Supplied data >>
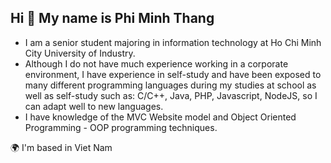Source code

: ## Hi 👋 My name is Phi Minh Thang

- I am a senior student majoring in information technology at Ho Chi Minh City University of Industry. 
- Although I do not have much experience working in a corporate environment, I have experience in self-study and have been exposed to many different programming languages ​​during my studies at school as well as self-study such as: C/C++, Java, PHP, Javascript, NodeJS, so I can adapt well to new languages. 
- I have knowledge of the MVC Website model and Object Oriented Programming - OOP programming techniques.

🌍  I'm based in Viet Nam

<!--
** .

Here are some ideas to get you started:

- 🔭 I’m currently working on ...
- 🌱 I’m currently learning ...
- 👯 I’m looking to collaborate on ...
- 🤔 I’m looking for help with ...
- 💬 Ask me about ...
- 📫 How to reach me: ...
- 😄 Pronouns: ...
- ⚡ Fun fact: ...
-->
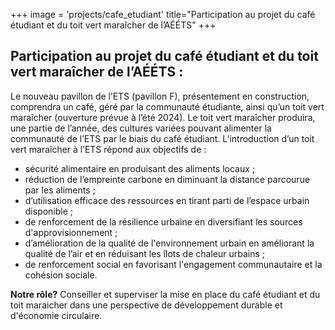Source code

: +++
image = 'projects/cafe_etudiant'
title="Participation au projet du café étudiant et du toit vert maraîcher de l’AÉÉTS"
+++

## Participation au projet du café étudiant et du toit vert maraîcher de l’AÉÉTS :

Le nouveau pavillon de l’ETS (pavillon F), présentement en construction, comprendra un café, géré par la communauté étudiante, ainsi qu’un toit vert maraîcher (ouverture prévue à l’été 2024). Le toit vert maraîcher produira, une partie de l’année, des cultures variées pouvant alimenter la communauté de l’ETS par le biais du café étudiant. L’introduction d’un toit vert maraîcher à l’ETS répond aux objectifs de : 
- sécurité alimentaire en produisant des aliments locaux ;  
- réduction de l’empreinte carbone en diminuant la distance parcourue par les aliments ;
- d’utilisation efficace des ressources en tirant parti de l’espace urbain  disponible ;
- de renforcement de la résilience urbaine en diversifiant les sources d'approvisionnement ; 
- d’amélioration de la qualité de l'environnement urbain en améliorant la qualité de l’air et en réduisant les îlots de chaleur urbains ;
- de renforcement social en favorisant l'engagement communautaire et la cohésion sociale.

 

**Notre rôle?** Conseiller et superviser la mise en place du café étudiant et du toit maraicher dans une perspective de développement durable et d'économie circulaire.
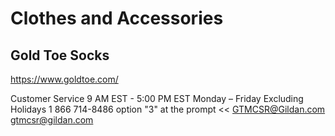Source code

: # Clothes and Accessories

## Gold Toe Socks

https://www.goldtoe.com/


Customer Service
9 AM EST - 5:00 PM EST
Monday – Friday Excluding Holidays
1 866 714-8486 option "3" at the prompt  << 
GTMCSR@Gildan.com
gtmcsr@gildan.com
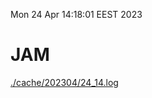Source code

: Mon 24 Apr 14:18:01 EEST 2023
# JAM
<a href='./cache/202304/24_14.log'>./cache/202304/24_14.log</a>
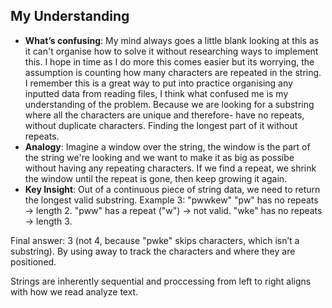## My Understanding
- **What’s confusing**:
  My mind always goes a little blank looking at this as it can't organise how to solve it without researching ways to implement this. I hope in time as I do more this comes easier but its worrying, the assumption is counting how many characters are repeated in the string. I remember this is a great way to put into practice organising any inputted data from reading files, I think what confused me is my understanding of the problem. Because we are looking for a substring where all the characters are unique and therefore- have no repeats, without duplicate characters. Finding the longest part of it without repeats.
- **Analogy**:
  Imagine a window over the string, the window is the part of the string we're looking and we want to make it as big as possibe without having any repeating characters. If we find a repeat, we shrink the window until the repeat is gone, then keep growing it again.
- **Key Insight**:
  Out of a continuous piece of string data, we need to return the longest valid substring.
  Example 3: "pwwkew"
  "pw" has no repeats → length 2.
  "pww" has a repeat ("w") → not valid.
  "wke" has no repeats → length 3.

Final answer: 3 (not 4, because "pwke" skips characters, which isn’t a substring).
By using away to track the characters and where they are positioned. 

Strings are inherently sequential and proccessing from left to right aligns with how we read analyze text.




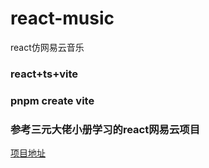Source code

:# react-music
react仿网易云音乐

### react+ts+vite

### pnpm create  vite
### 参考三元大佬小册学习的react网易云项目
[项目地址](https://github.com/sanyuan0704/react-cloud-music)
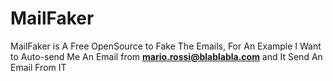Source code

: # MailFaker
MailFaker is A Free OpenSource to Fake The Emails, For An Example I Want to Auto-send Me An Email from <b>mario.rossi@blablabla.com</b>
and It Send An Email From IT
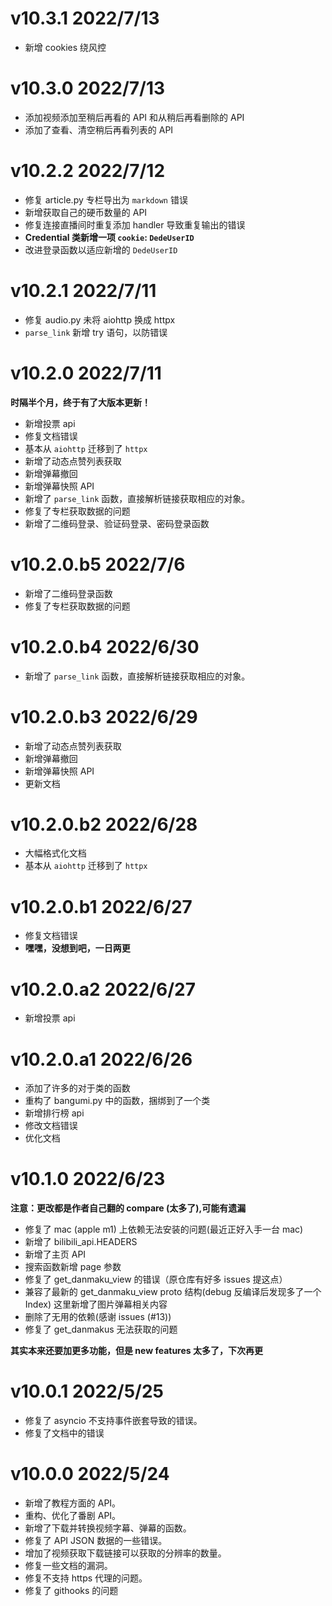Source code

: # v10.3.1 2022/7/13

- 新增 cookies 绕风控

# v10.3.0 2022/7/13

- 添加视频添加至稍后再看的 API 和从稍后再看删除的 API
- 添加了查看、清空稍后再看列表的 API

# v10.2.2 2022/7/12

- 修复 article.py 专栏导出为 `markdown` 错误
- 新增获取自己的硬币数量的 API
- 修复连接直播间时重复添加 handler 导致重复输出的错误
- **Credential 类新增一项 `cookie`: `DedeUserID`**
- 改进登录函数以适应新增的 `DedeUserID`

# v10.2.1 2022/7/11

- 修复 audio.py 未将 aiohttp 换成 httpx
- `parse_link` 新增 try 语句，以防错误

# v10.2.0 2022/7/11

**时隔半个月，终于有了大版本更新！**

- 新增投票 api
- 修复文档错误
- 基本从 `aiohttp` 迁移到了 `httpx`
- 新增了动态点赞列表获取
- 新增弹幕撤回
- 新增弹幕快照 API
- 新增了 `parse_link` 函数，直接解析链接获取相应的对象。
- 修复了专栏获取数据的问题
- 新增了二维码登录、验证码登录、密码登录函数

# v10.2.0.b5 2022/7/6

- 新增了二维码登录函数
- 修复了专栏获取数据的问题

# v10.2.0.b4 2022/6/30

- 新增了 `parse_link` 函数，直接解析链接获取相应的对象。

# v10.2.0.b3 2022/6/29

- 新增了动态点赞列表获取
- 新增弹幕撤回
- 新增弹幕快照 API
- 更新文档

# v10.2.0.b2 2022/6/28

- 大幅格式化文档
- 基本从 `aiohttp` 迁移到了 `httpx`

# v10.2.0.b1 2022/6/27

- 修复文档错误
- **嘿嘿，没想到吧，一日两更**

# v10.2.0.a2 2022/6/27

- 新增投票 api

# v10.2.0.a1 2022/6/26

- 添加了许多的对于类的函数
- 重构了 bangumi.py 中的函数，捆绑到了一个类
- 新增排行榜 api
- 修改文档错误
- 优化文档

# v10.1.0  2022/6/23

**注意：更改都是作者自己翻的 compare (太多了),可能有遗漏**

- 修复了 mac (apple m1) 上依赖无法安装的问题(最近正好入手一台 mac)
- 新增了 bilibili_api.HEADERS
- 新增了主页 API
- 搜索函数新增 page 参数
- 修复了 get_danmaku_view 的错误（原仓库有好多 issues 提这点）
- 兼容了最新的 get_danmaku_view proto 结构(debug 反编译后发现多了一个 Index) 这里新增了图片弹幕相关内容
- 删除了无用的依赖(感谢 issues (#13))
- 修复了 get_danmakus 无法获取的问题

**其实本来还要加更多功能，但是 new features 太多了，下次再更**

# v10.0.1  2022/5/25

- 修复了 asyncio 不支持事件嵌套导致的错误。
- 修复了文档中的错误

# v10.0.0  2022/5/24

- 新增了教程方面的 API。
- 重构、优化了番剧 API。
- 新增了下载并转换视频字幕、弹幕的函数。
- 修复了 API JSON 数据的一些错误。
- 增加了视频获取下载链接可以获取的分辨率的数量。
- 修复一些文档的漏洞。
- 修复不支持 https 代理的问题。
- 修复了 githooks 的问题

What to work on >> Once you have found every line in the listing that holds the string "MailFaker", copy each of them.

Written answer >>
: # MailFaker
MailFaker is A Free OpenSource to Fake The Emails, For An Example I Want to Auto-send Me An Email from <b>mario.rossi@blablabla.com</b>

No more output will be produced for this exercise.